(Assignment):
Below are records; give the number of their lines that hold the word "have", and write nothing more.

_ _ _ _

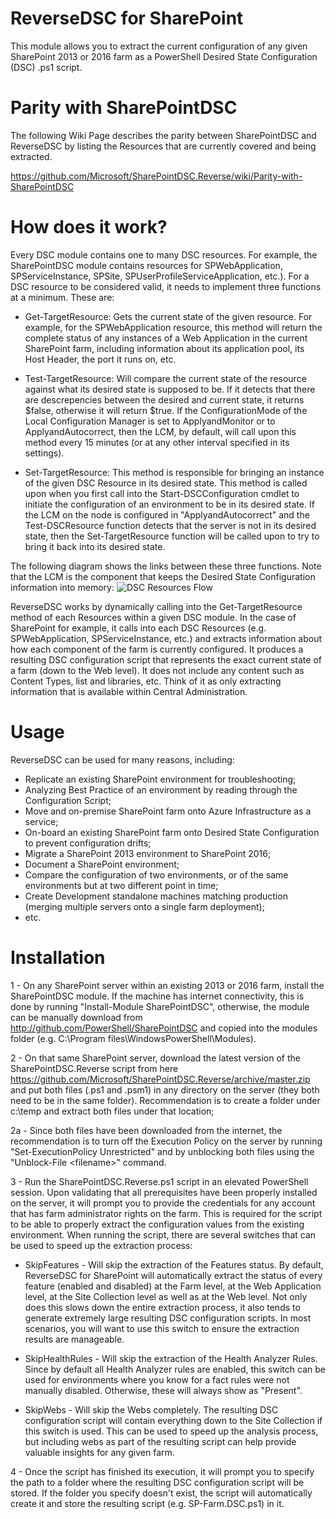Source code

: # ReverseDSC for SharePoint
This module allows you to extract the current configuration of any given SharePoint 2013 or 2016 farm as a PowerShell Desired State Configuration (DSC) .ps1 script.

# Parity with SharePointDSC
The following Wiki Page describes the parity between SharePointDSC and ReverseDSC by listing the Resources that are currently covered and being extracted.

https://github.com/Microsoft/SharePointDSC.Reverse/wiki/Parity-with-SharePointDSC

# How does it work?
Every DSC module contains one to many DSC resources. For example, the SharePointDSC module contains resources for SPWebApplication, SPServiceInstance, SPSite, SPUserProfileServiceApplication, etc.). For a DSC resource to be considered valid, it needs to implement three functions at a minimum. These are: 

* Get-TargetResource: Gets the current state of the given resource. For example, for the SPWebApplication resource, this method will return the complete status of any instances of a Web Application in the current SharePoint farm, including information about its application pool, its Host Header, the port it runs on, etc.

* Test-TargetResource: Will compare the current state of the resource against what its desired state is supposed to be. If it detects that there are descrepencies between the desired and current state, it returns $false, otherwise it will return $true. If the ConfigurationMode of the Local Configuration Manager is set to ApplyandMonitor or to ApplyandAutocorrect, then the LCM, by default, will call upon this method every 15 minutes (or at any other interval specified in its settings).

* Set-TargetResource: This method is responsible for bringing an instance of the given DSC Resource in its desired state. This method is called upon when you first call into the Start-DSCConfiguration cmdlet to initiate the configuration of an environment to be in its desired state. If the LCM on the node is configured in "ApplyandAutocorrect" and the Test-DSCResource function detects that the server is not in its desired state, then the Set-TargetResource function will be called upon to try to bring it back into its desired state.

The following diagram shows the links between these three functions. Note that the LCM is the component that keeps the Desired State Configuration information into memory:
![DSC Resources Flow](https://i1.wp.com/nikcharlebois.com/wp-content/uploads/2016/12/LCMProcess.png)

ReverseDSC works by dynamically calling into the Get-TargetResource method of each Resources within a given DSC module. In the case of SharePoint for example, it calls into each DSC Resources (e.g. SPWebApplication, SPServiceInstance, etc.) and extracts information about how each component of the farm is currently configured. It produces a resulting DSC configuration script that represents the exact current state of a farm (down to the Web level). It does not include any content such as Content Types, list and libraries, etc. Think of it as only extracting information that is available within Central Administration.

# Usage
ReverseDSC can be used for many reasons, including:
* Replicate an existing SharePoint environment for troubleshooting;
* Analyzing Best Practice of an environment by reading through the Configuration Script;
* Move and on-premise SharePoint farm onto Azure Infrastructure as a service;
* On-board an existing SharePoint farm onto Desired State Configuration to prevent configuration drifts;
* Migrate a SharePoint 2013 environment to SharePoint 2016;
* Document a SharePoint environment;
* Compare the configuration of two environments, or of the same environments but at two different point in time;
* Create Development standalone machines matching production (merging multiple servers onto a single farm deployment);
* etc.

# Installation
1 - On any SharePoint server within an existing 2013 or 2016 farm, install the SharePointDSC module. If the machine has internet connectivity, this is done by running "Install-Module SharePointDSC", otherwise, the module can be manually download from http://github.com/PowerShell/SharePointDSC and copied into the modules folder (e.g. C:\Program files\WindowsPowerShell\Modules).

2 - On that same SharePoint server, download the latest version of the SharePointDSC.Reverse script from here https://github.com/Microsoft/SharePointDSC.Reverse/archive/master.zip and put both files (.ps1 and .psm1) in any directory on the server (they both need to be in the same folder). Recommendation is to create a folder under c:\temp and extract both files under that location;

2a - Since both files have been downloaded from the internet, the recommendation is to turn off the Execution Policy on the server by running "Set-ExecutionPolicy Unrestricted" and by unblocking both files using the "Unblock-File &lt;filename&gt;" command.

3 - Run the SharePointDSC.Reverse.ps1 script in an elevated PowerShell session. Upon validating that all prerequisites have been properly installed on the server, it will prompt you to provide the credentials for any account that has farm administrator rights on the farm. This is required for the script to be able to properly extract the configuration values from the existing environment. When running the script, there are several switches that can be used to speed up the extraction process:

* SkipFeatures - Will skip the extraction of the Features status. By default, ReverseDSC for SharePoint will automatically extract the status of every feature (enabled and disabled) at the Farm level, at the Web Application level, at the Site Collection level as well as at the Web level. Not only does this slows down the entire extraction process, it also tends to generate extremely large resulting DSC configuration scripts. In most scenarios, you will want to use this switch to ensure the extraction results are manageable.

* SkipHealthRules - Will skip the extraction of the Health Analyzer Rules. Since by default all Health Analyzer rules are enabled, this switch can be used for environments where you know for a fact rules were not manually disabled. Otherwise, these will always show as "Present".

* SkipWebs - Will skip the Webs completely. The resulting DSC configuration script will contain everything down to the Site Collection if this switch is used. This can be used to speed up the analysis process, but including webs as part of the resulting script can help provide valuable insights for any given farm.

4  - Once the script has finished its execution, it will prompt you to specify the path to a folder where the resulting DSC configuration script will be stored. If the folder you specify doesn't exist, the script will automatically create it and store the resulting script (e.g. SP-Farm.DSC.ps1) in it.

_ _ _ _

(Response to the exercise):
2